Aim of the exercise: Only the lines from the top of the following listing through the line with "Released on 2023-06-09" belong in your answer, exactly as written.

# # #

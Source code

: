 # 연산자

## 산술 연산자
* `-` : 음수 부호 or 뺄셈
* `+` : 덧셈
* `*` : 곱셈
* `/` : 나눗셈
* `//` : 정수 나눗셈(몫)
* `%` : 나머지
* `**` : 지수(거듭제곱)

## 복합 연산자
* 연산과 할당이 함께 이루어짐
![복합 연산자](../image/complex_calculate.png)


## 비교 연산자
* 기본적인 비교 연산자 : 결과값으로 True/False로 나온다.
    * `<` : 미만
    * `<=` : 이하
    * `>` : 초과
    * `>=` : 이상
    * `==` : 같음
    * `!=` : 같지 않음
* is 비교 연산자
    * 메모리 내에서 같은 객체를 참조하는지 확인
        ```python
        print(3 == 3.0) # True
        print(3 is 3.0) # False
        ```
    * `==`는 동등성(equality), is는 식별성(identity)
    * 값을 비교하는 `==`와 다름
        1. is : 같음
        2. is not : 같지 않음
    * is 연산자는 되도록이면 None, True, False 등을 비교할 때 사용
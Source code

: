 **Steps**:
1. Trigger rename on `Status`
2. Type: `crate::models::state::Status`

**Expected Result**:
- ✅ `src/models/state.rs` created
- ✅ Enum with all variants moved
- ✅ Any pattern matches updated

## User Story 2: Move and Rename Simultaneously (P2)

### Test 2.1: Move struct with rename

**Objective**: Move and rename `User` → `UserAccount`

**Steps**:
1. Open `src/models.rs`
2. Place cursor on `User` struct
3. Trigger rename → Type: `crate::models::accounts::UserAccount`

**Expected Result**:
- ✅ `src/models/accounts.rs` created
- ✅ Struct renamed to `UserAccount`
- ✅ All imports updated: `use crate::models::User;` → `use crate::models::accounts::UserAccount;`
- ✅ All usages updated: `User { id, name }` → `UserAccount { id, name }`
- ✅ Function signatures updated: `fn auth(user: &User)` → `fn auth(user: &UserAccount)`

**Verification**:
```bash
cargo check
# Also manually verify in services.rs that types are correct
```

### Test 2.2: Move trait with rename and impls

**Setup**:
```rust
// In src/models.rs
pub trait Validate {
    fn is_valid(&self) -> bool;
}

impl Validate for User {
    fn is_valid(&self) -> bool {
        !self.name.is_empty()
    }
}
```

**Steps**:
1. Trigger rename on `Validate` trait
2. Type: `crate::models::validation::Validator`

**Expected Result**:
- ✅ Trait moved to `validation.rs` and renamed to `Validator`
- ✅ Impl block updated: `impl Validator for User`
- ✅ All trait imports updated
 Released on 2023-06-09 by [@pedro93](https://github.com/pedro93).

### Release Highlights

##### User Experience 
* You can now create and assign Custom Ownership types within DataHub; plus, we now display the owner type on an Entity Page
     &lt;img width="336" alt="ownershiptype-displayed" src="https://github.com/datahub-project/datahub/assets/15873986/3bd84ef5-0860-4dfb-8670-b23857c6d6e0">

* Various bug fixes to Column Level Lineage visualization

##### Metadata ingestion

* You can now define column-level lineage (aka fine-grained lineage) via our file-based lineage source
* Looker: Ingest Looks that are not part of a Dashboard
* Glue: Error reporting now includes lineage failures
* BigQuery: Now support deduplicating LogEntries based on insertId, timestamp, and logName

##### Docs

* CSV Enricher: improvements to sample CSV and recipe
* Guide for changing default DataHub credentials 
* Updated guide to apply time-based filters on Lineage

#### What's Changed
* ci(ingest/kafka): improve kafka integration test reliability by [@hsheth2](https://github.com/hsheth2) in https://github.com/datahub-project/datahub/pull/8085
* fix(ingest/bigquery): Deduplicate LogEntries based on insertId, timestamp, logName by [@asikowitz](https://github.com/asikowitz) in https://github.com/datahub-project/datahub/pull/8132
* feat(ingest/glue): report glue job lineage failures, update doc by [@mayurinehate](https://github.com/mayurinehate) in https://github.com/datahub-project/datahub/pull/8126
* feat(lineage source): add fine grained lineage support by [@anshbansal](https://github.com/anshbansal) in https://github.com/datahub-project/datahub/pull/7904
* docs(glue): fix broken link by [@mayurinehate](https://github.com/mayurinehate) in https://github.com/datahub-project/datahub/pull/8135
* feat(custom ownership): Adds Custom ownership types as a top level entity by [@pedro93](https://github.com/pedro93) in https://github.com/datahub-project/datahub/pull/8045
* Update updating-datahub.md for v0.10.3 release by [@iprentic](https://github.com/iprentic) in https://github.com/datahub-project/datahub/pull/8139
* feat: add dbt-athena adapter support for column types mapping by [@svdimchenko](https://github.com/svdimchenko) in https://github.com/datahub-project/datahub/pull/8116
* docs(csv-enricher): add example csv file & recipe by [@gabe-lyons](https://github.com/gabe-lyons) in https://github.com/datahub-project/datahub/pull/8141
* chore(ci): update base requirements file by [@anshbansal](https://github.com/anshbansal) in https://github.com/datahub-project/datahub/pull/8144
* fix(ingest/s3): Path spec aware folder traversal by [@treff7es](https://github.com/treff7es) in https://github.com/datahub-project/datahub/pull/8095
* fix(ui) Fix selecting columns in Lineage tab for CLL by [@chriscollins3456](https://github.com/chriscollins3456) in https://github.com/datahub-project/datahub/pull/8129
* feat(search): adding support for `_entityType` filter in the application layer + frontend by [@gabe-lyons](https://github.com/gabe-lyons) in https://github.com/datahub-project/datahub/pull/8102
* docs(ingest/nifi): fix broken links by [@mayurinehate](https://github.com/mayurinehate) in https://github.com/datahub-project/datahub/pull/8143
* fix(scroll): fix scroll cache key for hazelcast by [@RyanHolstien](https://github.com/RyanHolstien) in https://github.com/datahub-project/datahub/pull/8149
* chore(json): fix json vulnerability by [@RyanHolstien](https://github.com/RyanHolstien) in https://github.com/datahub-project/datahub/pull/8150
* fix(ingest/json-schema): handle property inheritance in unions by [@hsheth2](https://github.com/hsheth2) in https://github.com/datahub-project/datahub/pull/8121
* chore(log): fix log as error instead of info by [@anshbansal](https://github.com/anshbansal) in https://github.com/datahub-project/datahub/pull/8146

# # #

Solution for this problem:
Source code

: # 연산자

## 산술 연산자
* `-` : 음수 부호 or 뺄셈
* `+` : 덧셈
* `*` : 곱셈
* `/` : 나눗셈
* `//` : 정수 나눗셈(몫)
* `%` : 나머지
* `**` : 지수(거듭제곱)

## 복합 연산자
* 연산과 할당이 함께 이루어짐
![복합 연산자](../image/complex_calculate.png)


## 비교 연산자
* 기본적인 비교 연산자 : 결과값으로 True/False로 나온다.
    * `<` : 미만
    * `<=` : 이하
    * `>` : 초과
    * `>=` : 이상
    * `==` : 같음
    * `!=` : 같지 않음
* is 비교 연산자
    * 메모리 내에서 같은 객체를 참조하는지 확인
        ```python
        print(3 == 3.0) # True
        print(3 is 3.0) # False
        ```
    * `==`는 동등성(equality), is는 식별성(identity)
    * 값을 비교하는 `==`와 다름
        1. is : 같음
        2. is not : 같지 않음
    * is 연산자는 되도록이면 None, True, False 등을 비교할 때 사용
Source code

: **Steps**:
1. Trigger rename on `Status`
2. Type: `crate::models::state::Status`

**Expected Result**:
- ✅ `src/models/state.rs` created
- ✅ Enum with all variants moved
- ✅ Any pattern matches updated

## User Story 2: Move and Rename Simultaneously (P2)

### Test 2.1: Move struct with rename

**Objective**: Move and rename `User` → `UserAccount`

**Steps**:
1. Open `src/models.rs`
2. Place cursor on `User` struct
3. Trigger rename → Type: `crate::models::accounts::UserAccount`

**Expected Result**:
- ✅ `src/models/accounts.rs` created
- ✅ Struct renamed to `UserAccount`
- ✅ All imports updated: `use crate::models::User;` → `use crate::models::accounts::UserAccount;`
- ✅ All usages updated: `User { id, name }` → `UserAccount { id, name }`
- ✅ Function signatures updated: `fn auth(user: &User)` → `fn auth(user: &UserAccount)`

**Verification**:
```bash
cargo check
# Also manually verify in services.rs that types are correct
```

### Test 2.2: Move trait with rename and impls

**Setup**:
```rust
// In src/models.rs
pub trait Validate {
    fn is_valid(&self) -> bool;
}

impl Validate for User {
    fn is_valid(&self) -> bool {
        !self.name.is_empty()
    }
}
```

**Steps**:
1. Trigger rename on `Validate` trait
2. Type: `crate::models::validation::Validator`

**Expected Result**:
- ✅ Trait moved to `validation.rs` and renamed to `Validator`
- ✅ Impl block updated: `impl Validator for User`
- ✅ All trait imports updated
 Released on 2023-06-09 by [@pedro93](https://github.com/pedro93).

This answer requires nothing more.